**What the task asks**
All that should be output is the block of lines below from the line with "#### 2. Anh vui" to the line with "Của anh thì", both included, exactly as written.

(Records from a collection)
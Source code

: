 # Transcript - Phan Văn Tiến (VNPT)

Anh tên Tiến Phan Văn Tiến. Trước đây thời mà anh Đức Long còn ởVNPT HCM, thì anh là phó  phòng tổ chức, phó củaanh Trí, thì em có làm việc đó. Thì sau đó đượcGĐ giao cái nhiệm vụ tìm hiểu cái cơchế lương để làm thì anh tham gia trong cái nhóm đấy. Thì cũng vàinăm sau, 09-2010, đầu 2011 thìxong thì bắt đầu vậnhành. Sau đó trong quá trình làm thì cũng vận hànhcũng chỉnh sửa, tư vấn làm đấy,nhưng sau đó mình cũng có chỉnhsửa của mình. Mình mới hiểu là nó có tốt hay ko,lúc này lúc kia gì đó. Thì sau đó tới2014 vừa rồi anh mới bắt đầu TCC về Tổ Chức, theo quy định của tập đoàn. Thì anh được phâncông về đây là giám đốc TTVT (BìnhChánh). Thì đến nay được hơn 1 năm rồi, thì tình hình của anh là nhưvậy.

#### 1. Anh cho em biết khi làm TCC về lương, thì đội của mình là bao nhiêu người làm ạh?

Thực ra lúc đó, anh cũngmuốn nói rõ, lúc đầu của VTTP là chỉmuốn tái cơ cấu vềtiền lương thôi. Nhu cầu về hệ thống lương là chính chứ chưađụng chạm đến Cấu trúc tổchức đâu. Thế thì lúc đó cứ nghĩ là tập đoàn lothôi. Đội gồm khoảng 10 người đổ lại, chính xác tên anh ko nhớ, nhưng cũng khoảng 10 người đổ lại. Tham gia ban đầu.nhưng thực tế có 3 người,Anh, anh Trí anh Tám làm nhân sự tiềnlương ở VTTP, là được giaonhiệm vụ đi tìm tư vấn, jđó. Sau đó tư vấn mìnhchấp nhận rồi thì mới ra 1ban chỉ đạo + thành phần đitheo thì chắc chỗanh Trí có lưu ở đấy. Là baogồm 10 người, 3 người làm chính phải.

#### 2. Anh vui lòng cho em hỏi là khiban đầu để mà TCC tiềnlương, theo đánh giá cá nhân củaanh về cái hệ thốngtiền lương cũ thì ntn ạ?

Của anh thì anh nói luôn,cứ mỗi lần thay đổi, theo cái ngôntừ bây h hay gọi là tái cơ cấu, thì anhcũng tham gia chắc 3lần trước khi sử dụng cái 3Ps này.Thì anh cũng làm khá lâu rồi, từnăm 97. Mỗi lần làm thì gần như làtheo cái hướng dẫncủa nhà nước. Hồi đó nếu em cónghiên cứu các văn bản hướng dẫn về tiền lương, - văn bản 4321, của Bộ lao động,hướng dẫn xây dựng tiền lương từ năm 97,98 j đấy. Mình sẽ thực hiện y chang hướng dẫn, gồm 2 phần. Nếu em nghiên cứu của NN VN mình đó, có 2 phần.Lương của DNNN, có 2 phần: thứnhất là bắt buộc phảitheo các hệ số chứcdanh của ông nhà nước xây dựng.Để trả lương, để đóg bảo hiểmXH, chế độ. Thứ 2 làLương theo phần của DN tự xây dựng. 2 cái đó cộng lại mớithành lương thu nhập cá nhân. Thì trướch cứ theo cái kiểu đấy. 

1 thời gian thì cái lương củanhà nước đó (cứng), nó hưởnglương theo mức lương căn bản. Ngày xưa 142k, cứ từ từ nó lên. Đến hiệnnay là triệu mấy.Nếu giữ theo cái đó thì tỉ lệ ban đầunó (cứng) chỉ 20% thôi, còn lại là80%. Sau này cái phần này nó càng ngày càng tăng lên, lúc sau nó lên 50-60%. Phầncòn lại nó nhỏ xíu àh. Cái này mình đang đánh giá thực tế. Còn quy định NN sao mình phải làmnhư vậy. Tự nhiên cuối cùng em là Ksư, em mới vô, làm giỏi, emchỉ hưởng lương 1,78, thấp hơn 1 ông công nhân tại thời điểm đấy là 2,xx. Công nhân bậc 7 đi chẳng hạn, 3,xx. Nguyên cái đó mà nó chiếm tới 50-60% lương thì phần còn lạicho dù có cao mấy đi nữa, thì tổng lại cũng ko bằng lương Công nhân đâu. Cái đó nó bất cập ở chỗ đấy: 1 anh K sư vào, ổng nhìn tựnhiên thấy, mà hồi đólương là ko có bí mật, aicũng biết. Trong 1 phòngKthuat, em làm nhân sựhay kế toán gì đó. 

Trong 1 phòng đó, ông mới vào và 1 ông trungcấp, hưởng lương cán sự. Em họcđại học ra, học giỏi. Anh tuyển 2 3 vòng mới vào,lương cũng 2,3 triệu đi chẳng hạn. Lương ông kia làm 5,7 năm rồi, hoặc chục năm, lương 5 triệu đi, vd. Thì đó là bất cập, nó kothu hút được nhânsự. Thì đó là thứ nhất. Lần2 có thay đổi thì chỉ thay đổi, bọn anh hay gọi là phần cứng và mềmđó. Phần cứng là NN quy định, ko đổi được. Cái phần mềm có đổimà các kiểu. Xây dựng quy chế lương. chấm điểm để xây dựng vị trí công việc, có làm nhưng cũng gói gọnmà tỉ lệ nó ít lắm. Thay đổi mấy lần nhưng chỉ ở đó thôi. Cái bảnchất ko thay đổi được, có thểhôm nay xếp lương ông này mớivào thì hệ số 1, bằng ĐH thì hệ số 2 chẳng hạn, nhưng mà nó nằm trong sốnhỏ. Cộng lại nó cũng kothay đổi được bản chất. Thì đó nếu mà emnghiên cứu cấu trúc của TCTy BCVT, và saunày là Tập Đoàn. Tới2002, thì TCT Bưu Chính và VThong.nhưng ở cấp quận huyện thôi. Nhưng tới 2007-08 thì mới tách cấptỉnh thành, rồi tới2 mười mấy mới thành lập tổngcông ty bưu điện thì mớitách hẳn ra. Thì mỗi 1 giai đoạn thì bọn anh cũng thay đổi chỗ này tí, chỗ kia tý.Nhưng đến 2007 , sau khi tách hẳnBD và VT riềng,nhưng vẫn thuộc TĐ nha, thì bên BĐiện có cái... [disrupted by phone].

**Exercise response**
#### 2. Anh vui lòng cho em hỏi là khiban đầu để mà TCC tiềnlương, theo đánh giá cá nhân củaanh về cái hệ thốngtiền lương cũ thì ntn ạ?

Của anh thì anh nói luôn,cứ mỗi lần thay đổi, theo cái ngôntừ bây h hay gọi là tái cơ cấu, thì anhcũng tham gia chắc 3lần trước khi sử dụng cái 3Ps này.Thì anh cũng làm khá lâu rồi, từnăm 97. Mỗi lần làm thì gần như làtheo cái hướng dẫncủa nhà nước. Hồi đó nếu em cónghiên cứu các văn bản hướng dẫn về tiền lương, - văn bản 4321, của Bộ lao động,hướng dẫn xây dựng tiền lương từ năm 97,98 j đấy. Mình sẽ thực hiện y chang hướng dẫn, gồm 2 phần. Nếu em nghiên cứu của NN VN mình đó, có 2 phần.Lương của DNNN, có 2 phần: thứnhất là bắt buộc phảitheo các hệ số chứcdanh của ông nhà nước xây dựng.Để trả lương, để đóg bảo hiểmXH, chế độ. Thứ 2 làLương theo phần của DN tự xây dựng. 2 cái đó cộng lại mớithành lương thu nhập cá nhân. Thì trướch cứ theo cái kiểu đấy. 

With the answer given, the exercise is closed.